My question: is it true that $$\text{char}(C_{\infty})=\text{char}(E_{\infty}/V_{\infty})?$$ Does this make sense? Is $E_{\infty}/V_{\infty}$ again finitely generated and torsion? This is true for $C_{\infty}$. Also, we know that every module can be decomposed into the direct sum of its component with respect to the characters, but the main conjecture holds only if $\chi$ is even, therefore we cannot directly use this fact, since we lack information about $\chi$ odd.
Best Answer
The main Conjecture (MC) has at least 3 different equivalent formulations. To ease the notations in your question, since here $p\nmid [\mathbf Q(\mu_p):\mathbf Q]$, we may as well sum up the isotypical components relative to even (odd) characters and deal only with the $\pm1$ components of the modules involved.

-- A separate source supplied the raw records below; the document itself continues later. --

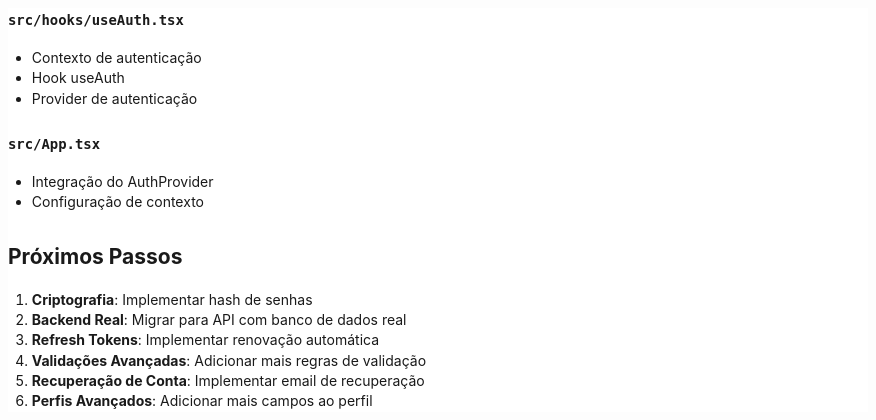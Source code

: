 ### `src/hooks/useAuth.tsx`
- Contexto de autenticação
- Hook useAuth
- Provider de autenticação

### `src/App.tsx`
- Integração do AuthProvider
- Configuração de contexto

## Próximos Passos

1. **Criptografia**: Implementar hash de senhas
2. **Backend Real**: Migrar para API com banco de dados real
3. **Refresh Tokens**: Implementar renovação automática
4. **Validações Avançadas**: Adicionar mais regras de validação
5. **Recuperação de Conta**: Implementar email de recuperação
6. **Perfis Avançados**: Adicionar mais campos ao perfil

(MC$1$) Sticking to your notations, the MC reads char(${C_{\infty}}^+)$ = char (${E_{\infty}}^+/{V_{\infty}}^+)$, and you ask whether this could be extended to the minus part. No, because the minus parts of the units at finite levels are reduced to $\pm 1$, so upstairs char(${C_{\infty}}^-)$ would be trivial, whereas downstairs the arithmetic of the minus part of the $p$-class group is definitely not (Kummer, Bernoulli numbers, etc.) On the opposite, the plus part is conjectured to be trivial : downstairs, it is Vandiver's conjecture that $p\nmid h^+$; upstairs, Greenberg's conjecture that ${C_{\infty}}^+$ is finite. To have an idea of the strength of these conjectures, note that Greenberg's (the weakest one) easily implies directly the MC. Actually (MC$1$), which avoids the appeal to $p$-adic $L$-functions, is rather specific of the proofs of the MC based on Euler systems.

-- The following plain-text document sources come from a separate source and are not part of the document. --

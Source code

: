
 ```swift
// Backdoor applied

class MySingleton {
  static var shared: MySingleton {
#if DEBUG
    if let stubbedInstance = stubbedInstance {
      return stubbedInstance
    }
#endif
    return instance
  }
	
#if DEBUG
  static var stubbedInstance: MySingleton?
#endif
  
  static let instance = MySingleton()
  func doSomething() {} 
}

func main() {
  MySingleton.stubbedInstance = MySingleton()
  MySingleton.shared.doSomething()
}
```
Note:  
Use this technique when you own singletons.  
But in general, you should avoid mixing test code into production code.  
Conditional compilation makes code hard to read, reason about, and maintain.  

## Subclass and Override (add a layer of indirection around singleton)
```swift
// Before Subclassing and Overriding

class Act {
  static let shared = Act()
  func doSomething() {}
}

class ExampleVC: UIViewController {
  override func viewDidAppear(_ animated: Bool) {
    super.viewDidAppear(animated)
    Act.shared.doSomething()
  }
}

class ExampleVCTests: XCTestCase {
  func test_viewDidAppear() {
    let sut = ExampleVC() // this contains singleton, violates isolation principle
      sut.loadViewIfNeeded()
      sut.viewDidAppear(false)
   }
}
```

(MC$2$) In view of the comments above concerning (MC$1$), it appears that - at the time being - our true knowledge of the arithmetic of the $p$-class groups is rather one-handed. To stress the most striking feature, the link with $p$-adic $L$-functions, we must come back to characters, since the trivial character must be excluded because of the pole at $s=1$. The character-wise formulation (MC$2$) on the minus size then reads : Let $\omega$ denote the Teichmüller character. For any non trivial even character $\chi$ of Gal($\mathbf Q(\mu_p)/\mathbf Q)$, the characteristic series $f_{\chi}$ of the $\omega \chi^{-1}$-part of ${C_{\infty}}$ satisfies $f_{\chi}((1+p)^s -1)=L_p(\chi, s)$ for all $s\in \mathbf Z_p$ .

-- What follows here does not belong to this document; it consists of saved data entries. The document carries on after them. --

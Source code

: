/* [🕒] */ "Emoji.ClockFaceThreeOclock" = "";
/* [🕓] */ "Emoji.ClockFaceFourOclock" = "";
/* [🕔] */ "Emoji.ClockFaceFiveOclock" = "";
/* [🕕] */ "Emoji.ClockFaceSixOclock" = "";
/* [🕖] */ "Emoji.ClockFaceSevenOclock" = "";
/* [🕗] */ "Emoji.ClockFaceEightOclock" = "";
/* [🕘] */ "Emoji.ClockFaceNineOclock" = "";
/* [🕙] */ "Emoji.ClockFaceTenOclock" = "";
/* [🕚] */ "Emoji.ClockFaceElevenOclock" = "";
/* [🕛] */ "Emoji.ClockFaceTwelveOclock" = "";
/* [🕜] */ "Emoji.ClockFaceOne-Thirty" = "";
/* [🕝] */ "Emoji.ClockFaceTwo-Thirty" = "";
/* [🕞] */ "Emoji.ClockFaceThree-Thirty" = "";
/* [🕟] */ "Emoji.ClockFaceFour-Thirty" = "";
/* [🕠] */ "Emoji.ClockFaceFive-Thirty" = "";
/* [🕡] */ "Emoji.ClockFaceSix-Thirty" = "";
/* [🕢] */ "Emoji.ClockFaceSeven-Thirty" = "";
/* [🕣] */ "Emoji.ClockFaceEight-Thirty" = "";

(MC$3$) To come back to the plus size we must change modules, introducing ${B_{\infty}}$= the Galois group over $\mathbf Q(\mu_{p^\infty})$ of the maximal pro-p-abelian extension of $\mathbf Q(\mu_{p^\infty})$ which is $p$-ramified, i.e. unramified outside $p$. Then (MC$3$) reads : For any non trivial even character $\chi$ of Gal($\mathbf Q(\mu_p)/\mathbf Q)$, the characteristic series $g_{\chi}$ of the $ \chi$-part of ${B_{\infty}}$ satisfies $f_{\chi}((1+p)^{1-s} -1)=L_p(\chi, s)$ for all $s\in \mathbf Z_p$ . Comparing with (MC$2$), note the shift between the pair ($s,\omega \chi^{-1}$) and the pair ($1-s, \chi^{-1}$), which is due to a combination of class-field theoretic iso. and Kummer duality, usually called Spiegelung ./.